== Segment start ==
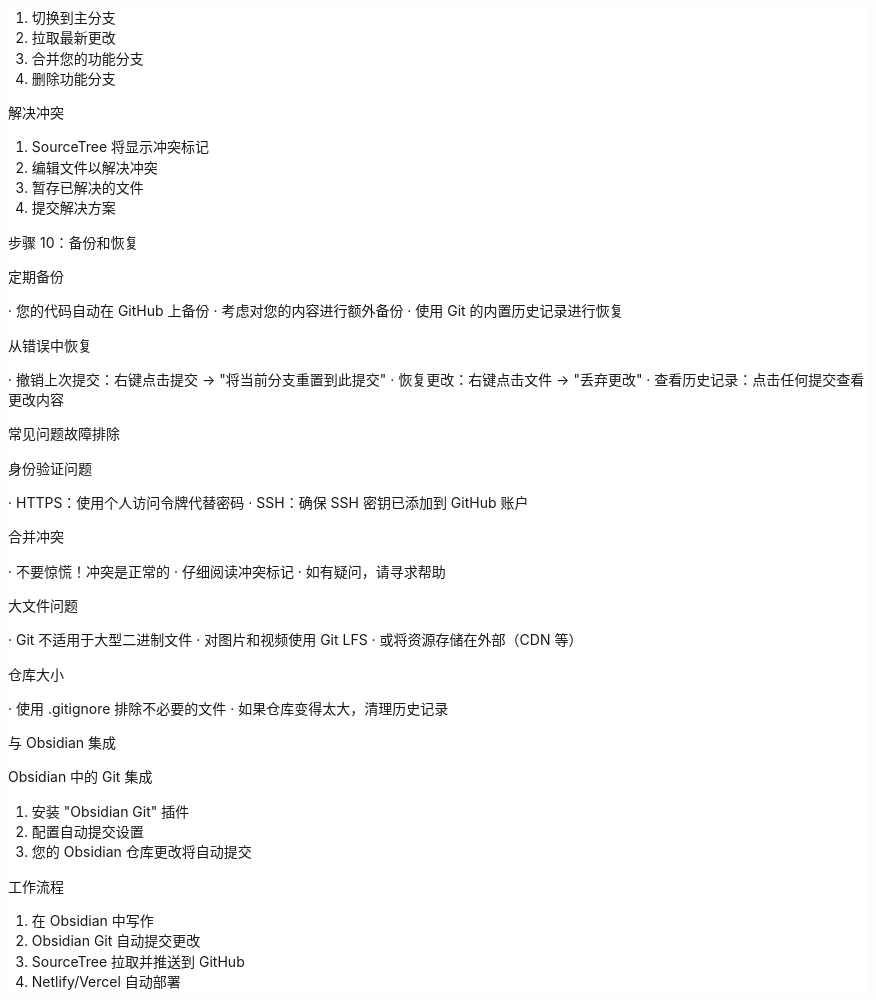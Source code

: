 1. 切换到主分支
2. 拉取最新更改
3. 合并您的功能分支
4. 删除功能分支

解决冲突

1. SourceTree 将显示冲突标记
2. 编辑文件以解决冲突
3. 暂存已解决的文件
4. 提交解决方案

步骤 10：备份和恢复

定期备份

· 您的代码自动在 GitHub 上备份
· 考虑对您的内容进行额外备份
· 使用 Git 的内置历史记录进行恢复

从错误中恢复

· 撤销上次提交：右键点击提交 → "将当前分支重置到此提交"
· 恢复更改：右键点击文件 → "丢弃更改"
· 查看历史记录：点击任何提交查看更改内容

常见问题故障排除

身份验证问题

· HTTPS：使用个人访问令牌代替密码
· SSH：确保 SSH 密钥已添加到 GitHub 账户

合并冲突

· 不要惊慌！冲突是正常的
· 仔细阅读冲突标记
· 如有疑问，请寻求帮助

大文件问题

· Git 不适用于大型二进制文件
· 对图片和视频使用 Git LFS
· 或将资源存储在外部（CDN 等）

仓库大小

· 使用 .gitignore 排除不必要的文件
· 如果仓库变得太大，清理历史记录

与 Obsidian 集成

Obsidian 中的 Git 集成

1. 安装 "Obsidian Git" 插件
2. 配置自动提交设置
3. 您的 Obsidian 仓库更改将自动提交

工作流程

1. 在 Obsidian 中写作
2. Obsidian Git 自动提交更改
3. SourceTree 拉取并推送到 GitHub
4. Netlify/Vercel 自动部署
== Segment end ==
== Segment start ==
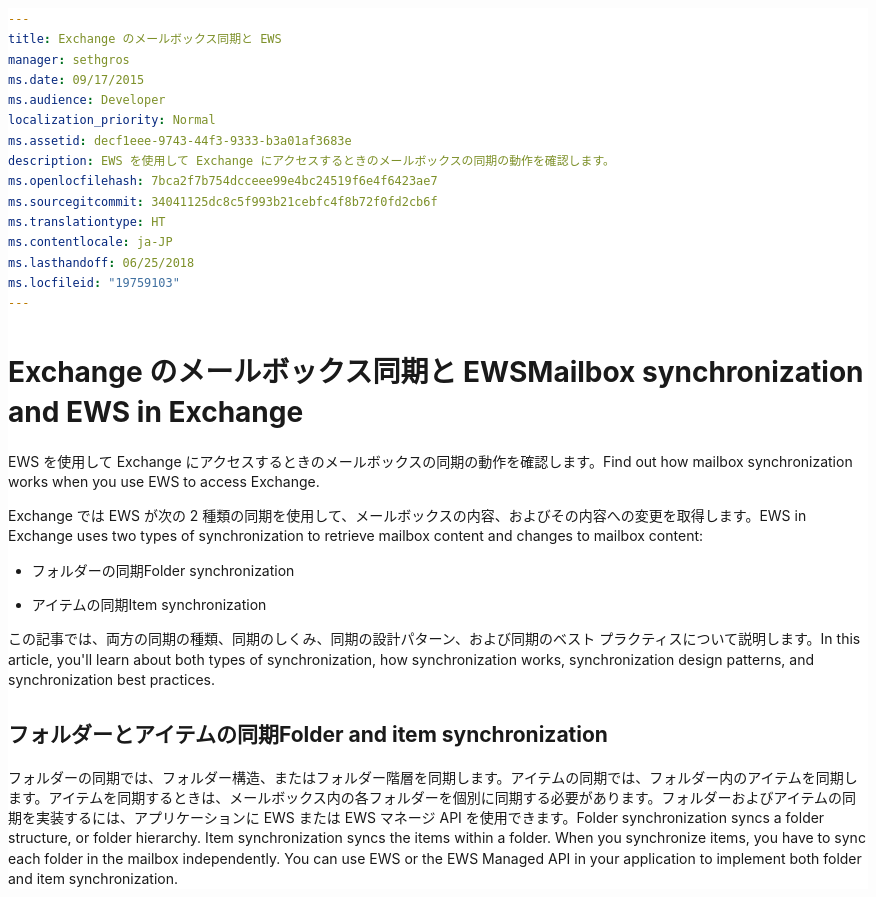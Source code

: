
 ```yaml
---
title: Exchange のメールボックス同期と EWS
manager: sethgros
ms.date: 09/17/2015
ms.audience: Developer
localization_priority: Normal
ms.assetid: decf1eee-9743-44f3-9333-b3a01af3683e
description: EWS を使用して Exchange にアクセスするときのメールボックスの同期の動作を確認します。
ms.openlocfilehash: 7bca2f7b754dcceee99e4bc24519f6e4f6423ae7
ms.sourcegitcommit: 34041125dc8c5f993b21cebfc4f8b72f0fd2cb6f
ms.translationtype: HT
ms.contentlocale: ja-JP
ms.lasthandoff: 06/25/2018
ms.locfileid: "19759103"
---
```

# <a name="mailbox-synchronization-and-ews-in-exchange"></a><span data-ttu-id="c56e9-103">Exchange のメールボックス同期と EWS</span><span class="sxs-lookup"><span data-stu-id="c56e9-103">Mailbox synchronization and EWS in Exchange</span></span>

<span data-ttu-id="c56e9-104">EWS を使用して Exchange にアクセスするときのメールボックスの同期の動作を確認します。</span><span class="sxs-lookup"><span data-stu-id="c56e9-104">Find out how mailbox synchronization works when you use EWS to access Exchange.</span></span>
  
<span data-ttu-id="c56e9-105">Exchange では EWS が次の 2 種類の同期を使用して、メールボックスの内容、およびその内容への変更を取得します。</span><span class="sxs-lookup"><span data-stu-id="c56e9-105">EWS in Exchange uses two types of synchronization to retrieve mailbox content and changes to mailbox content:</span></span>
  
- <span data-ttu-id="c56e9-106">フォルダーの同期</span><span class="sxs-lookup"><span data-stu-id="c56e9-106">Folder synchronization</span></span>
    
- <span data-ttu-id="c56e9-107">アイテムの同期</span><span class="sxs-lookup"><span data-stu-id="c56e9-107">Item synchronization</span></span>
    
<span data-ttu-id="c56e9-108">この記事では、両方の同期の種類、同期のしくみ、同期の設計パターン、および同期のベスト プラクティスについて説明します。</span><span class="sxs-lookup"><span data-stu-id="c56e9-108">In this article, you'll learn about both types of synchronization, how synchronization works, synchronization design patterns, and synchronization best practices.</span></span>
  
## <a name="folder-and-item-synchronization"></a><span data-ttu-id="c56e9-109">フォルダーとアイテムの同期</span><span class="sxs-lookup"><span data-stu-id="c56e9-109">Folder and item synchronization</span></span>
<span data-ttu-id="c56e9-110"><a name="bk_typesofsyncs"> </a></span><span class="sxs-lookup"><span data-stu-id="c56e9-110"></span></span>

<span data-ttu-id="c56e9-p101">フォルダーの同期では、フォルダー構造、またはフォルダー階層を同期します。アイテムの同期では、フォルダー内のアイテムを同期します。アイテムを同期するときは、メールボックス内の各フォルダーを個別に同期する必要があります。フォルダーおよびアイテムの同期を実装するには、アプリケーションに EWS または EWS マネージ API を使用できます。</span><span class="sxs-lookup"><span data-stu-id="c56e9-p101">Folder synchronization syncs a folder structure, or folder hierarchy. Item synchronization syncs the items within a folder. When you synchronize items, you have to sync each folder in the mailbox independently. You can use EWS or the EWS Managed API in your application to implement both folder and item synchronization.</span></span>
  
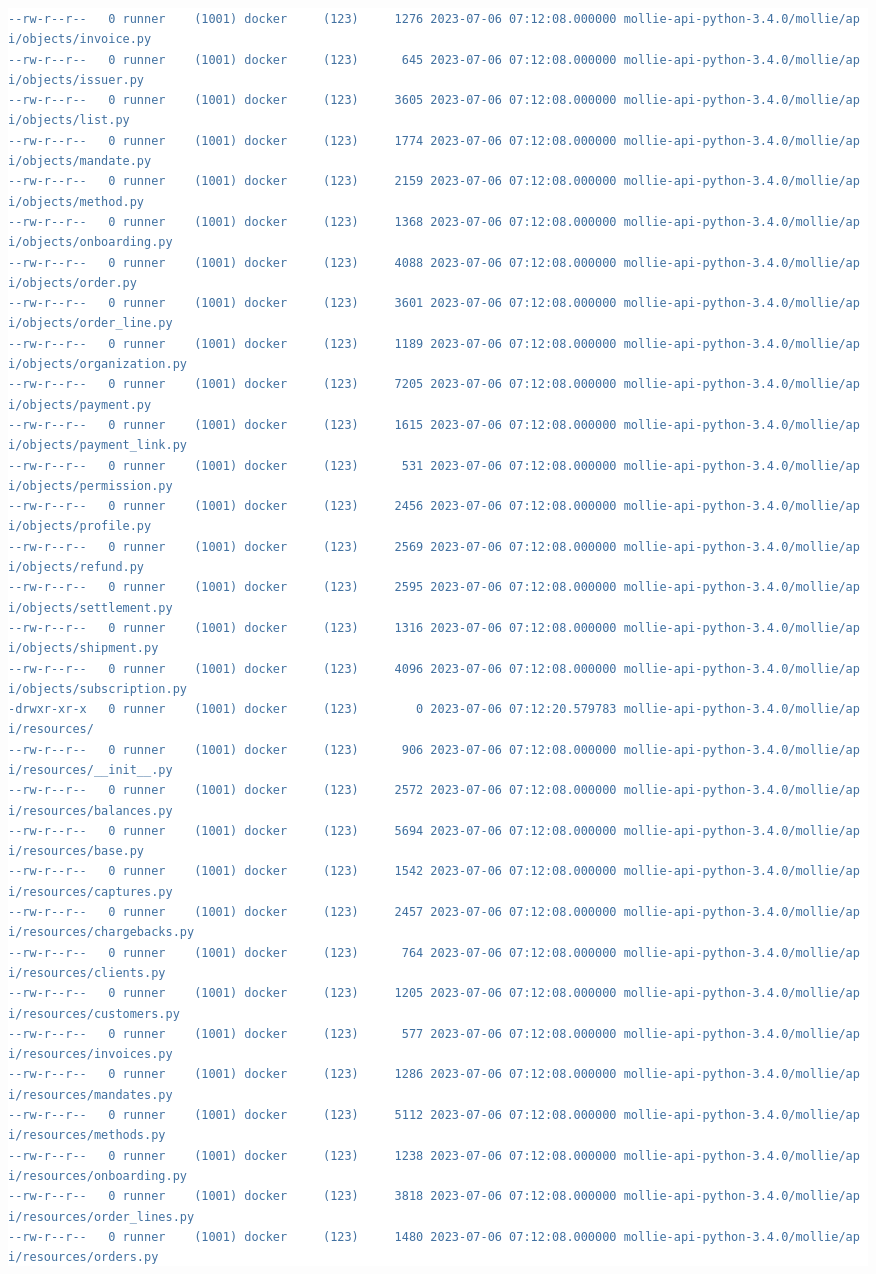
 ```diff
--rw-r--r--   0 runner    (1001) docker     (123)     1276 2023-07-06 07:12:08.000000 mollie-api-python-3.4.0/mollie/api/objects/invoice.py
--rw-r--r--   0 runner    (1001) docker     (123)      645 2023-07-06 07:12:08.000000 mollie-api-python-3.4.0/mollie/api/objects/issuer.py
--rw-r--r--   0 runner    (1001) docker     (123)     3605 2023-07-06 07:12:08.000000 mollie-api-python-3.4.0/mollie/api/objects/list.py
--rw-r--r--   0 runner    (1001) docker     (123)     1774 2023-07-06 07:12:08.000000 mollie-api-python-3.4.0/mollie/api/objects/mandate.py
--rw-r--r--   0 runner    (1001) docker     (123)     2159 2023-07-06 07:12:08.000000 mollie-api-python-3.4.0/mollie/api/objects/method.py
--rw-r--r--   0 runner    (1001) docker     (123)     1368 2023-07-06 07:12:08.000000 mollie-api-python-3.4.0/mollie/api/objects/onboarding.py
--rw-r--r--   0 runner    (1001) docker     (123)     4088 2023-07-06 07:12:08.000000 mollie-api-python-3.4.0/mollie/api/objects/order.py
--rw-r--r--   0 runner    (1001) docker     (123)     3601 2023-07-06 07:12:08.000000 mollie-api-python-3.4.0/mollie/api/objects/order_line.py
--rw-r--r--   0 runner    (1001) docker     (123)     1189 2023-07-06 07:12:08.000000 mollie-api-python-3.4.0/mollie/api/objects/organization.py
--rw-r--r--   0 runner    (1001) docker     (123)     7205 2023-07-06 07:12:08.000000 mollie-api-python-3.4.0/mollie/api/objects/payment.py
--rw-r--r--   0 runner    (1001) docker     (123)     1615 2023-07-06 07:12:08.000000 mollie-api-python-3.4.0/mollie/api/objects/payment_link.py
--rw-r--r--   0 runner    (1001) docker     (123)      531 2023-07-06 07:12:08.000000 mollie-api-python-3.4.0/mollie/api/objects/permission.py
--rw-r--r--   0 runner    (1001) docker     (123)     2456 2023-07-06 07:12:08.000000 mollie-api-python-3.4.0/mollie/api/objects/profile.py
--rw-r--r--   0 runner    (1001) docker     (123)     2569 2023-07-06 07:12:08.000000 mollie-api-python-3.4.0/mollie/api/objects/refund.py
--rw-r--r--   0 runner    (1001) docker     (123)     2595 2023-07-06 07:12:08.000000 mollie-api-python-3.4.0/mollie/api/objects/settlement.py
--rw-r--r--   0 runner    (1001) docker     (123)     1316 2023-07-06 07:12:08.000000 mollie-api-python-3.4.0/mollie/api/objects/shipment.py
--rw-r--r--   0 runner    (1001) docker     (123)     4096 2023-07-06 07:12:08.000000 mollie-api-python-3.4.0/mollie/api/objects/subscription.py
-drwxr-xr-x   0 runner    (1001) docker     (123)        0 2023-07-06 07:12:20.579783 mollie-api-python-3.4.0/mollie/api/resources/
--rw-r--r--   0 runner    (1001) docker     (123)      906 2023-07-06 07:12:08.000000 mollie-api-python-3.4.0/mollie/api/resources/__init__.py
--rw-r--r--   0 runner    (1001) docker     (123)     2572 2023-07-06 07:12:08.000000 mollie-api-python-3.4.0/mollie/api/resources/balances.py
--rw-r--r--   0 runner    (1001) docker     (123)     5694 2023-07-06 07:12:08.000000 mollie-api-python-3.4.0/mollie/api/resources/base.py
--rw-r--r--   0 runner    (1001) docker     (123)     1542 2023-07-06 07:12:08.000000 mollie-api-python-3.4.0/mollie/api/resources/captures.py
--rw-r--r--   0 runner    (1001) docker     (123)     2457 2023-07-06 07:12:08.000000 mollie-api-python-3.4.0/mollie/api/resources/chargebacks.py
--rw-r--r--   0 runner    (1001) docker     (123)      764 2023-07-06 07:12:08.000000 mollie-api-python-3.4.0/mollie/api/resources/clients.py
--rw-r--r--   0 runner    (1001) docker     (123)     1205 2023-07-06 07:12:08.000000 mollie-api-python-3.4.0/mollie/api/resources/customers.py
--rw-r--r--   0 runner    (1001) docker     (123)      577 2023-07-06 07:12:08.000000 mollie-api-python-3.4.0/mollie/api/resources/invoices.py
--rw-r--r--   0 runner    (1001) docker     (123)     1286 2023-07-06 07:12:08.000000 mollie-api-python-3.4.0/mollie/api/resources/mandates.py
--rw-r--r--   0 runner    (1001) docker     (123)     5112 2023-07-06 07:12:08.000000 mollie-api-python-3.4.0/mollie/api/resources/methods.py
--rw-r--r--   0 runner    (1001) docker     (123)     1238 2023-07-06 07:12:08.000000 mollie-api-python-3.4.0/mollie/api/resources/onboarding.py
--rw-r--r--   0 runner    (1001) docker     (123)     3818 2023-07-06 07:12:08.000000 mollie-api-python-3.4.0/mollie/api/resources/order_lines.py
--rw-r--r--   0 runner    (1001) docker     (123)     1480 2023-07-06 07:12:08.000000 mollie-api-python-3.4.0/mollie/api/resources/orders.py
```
== Segment end ==
== Segment start ==
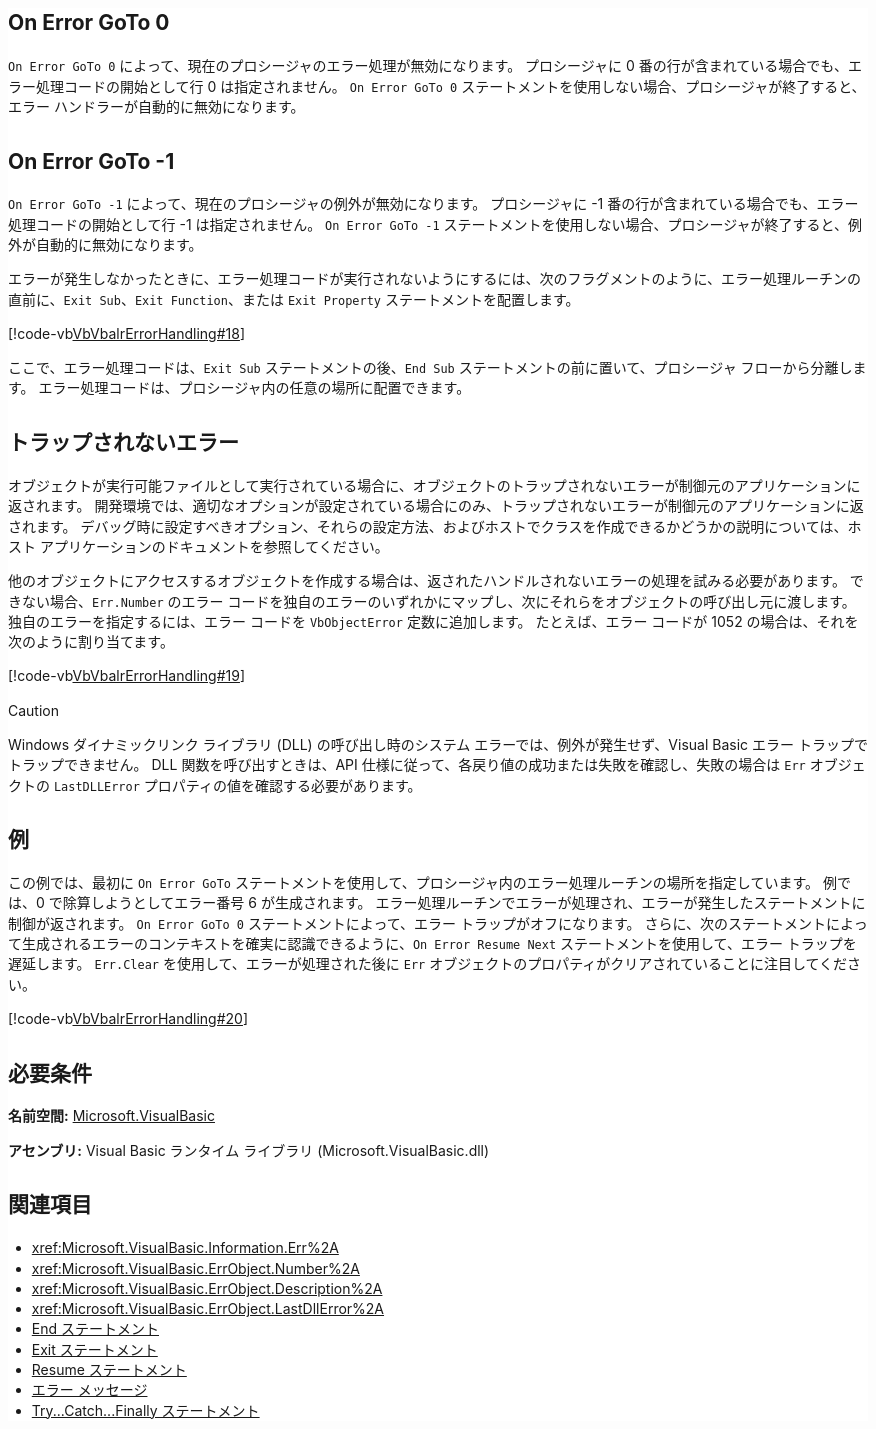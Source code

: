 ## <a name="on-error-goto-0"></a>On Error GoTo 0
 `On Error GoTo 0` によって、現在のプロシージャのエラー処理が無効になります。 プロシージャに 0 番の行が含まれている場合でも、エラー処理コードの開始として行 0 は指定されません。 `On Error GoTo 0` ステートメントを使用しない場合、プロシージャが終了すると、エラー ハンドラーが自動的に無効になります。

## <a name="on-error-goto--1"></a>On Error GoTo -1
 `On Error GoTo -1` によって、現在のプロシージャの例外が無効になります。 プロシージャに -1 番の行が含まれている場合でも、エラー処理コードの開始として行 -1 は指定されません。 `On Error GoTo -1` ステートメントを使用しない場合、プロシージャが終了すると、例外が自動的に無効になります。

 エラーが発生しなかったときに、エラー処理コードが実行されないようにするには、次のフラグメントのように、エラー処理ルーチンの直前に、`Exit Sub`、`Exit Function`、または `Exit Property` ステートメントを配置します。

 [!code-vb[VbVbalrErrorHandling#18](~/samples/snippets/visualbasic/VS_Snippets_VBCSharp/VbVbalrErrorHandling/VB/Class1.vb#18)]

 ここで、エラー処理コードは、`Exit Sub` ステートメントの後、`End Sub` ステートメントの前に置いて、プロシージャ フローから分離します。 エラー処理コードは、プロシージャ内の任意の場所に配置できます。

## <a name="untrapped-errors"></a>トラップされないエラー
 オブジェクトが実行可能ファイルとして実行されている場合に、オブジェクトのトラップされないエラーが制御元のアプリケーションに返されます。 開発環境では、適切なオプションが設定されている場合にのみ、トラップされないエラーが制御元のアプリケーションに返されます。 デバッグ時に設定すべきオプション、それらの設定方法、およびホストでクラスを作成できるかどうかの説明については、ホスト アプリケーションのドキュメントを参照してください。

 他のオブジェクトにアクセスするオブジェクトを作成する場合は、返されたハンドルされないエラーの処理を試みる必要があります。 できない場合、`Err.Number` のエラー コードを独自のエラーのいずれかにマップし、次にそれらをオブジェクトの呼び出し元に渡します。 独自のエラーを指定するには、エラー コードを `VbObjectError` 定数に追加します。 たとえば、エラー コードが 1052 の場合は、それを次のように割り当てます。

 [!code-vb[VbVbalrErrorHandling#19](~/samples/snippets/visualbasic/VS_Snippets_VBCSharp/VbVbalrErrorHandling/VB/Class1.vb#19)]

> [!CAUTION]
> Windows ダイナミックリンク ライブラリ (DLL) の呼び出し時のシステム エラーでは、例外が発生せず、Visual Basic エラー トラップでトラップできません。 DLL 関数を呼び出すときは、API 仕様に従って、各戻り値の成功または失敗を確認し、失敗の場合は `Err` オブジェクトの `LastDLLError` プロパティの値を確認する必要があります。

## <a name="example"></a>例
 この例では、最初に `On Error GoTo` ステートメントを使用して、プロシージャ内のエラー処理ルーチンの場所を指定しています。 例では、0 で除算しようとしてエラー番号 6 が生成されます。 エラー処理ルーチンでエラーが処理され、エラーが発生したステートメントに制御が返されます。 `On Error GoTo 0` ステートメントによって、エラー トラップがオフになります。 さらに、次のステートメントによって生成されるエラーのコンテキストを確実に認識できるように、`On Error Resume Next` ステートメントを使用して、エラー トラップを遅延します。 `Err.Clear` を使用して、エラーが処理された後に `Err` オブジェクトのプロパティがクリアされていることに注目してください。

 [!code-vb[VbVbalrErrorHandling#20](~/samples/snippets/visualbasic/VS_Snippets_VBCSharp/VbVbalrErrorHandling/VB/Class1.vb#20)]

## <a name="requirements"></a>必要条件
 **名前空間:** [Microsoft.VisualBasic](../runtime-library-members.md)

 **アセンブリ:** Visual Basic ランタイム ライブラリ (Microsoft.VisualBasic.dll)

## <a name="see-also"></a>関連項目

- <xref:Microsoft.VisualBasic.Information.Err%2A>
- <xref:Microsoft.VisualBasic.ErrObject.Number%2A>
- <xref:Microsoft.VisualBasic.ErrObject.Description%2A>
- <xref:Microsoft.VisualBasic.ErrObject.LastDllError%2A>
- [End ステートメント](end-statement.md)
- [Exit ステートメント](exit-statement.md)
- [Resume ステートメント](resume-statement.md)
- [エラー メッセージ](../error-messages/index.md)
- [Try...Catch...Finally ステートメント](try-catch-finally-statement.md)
== Segment end ==
• DIRECTIONS: Using the listing above, pick out each line that contains the word "both", then copy it.

• WRITTEN ANSWER:
<span data-ttu-id="c56e9-108">この記事では、両方の同期の種類、同期のしくみ、同期の設計パターン、および同期のベスト プラクティスについて説明します。</span><span class="sxs-lookup"><span data-stu-id="c56e9-108">In this article, you'll learn about both types of synchronization, how synchronization works, synchronization design patterns, and synchronization best practices.</span></span>
<span data-ttu-id="c56e9-p101">フォルダーの同期では、フォルダー構造、またはフォルダー階層を同期します。アイテムの同期では、フォルダー内のアイテムを同期します。アイテムを同期するときは、メールボックス内の各フォルダーを個別に同期する必要があります。フォルダーおよびアイテムの同期を実装するには、アプリケーションに EWS または EWS マネージ API を使用できます。</span><span class="sxs-lookup"><span data-stu-id="c56e9-p101">Folder synchronization syncs a folder structure, or folder hierarchy. Item synchronization syncs the items within a folder. When you synchronize items, you have to sync each folder in the mailbox independently. You can use EWS or the EWS Managed API in your application to implement both folder and item synchronization.</span></span>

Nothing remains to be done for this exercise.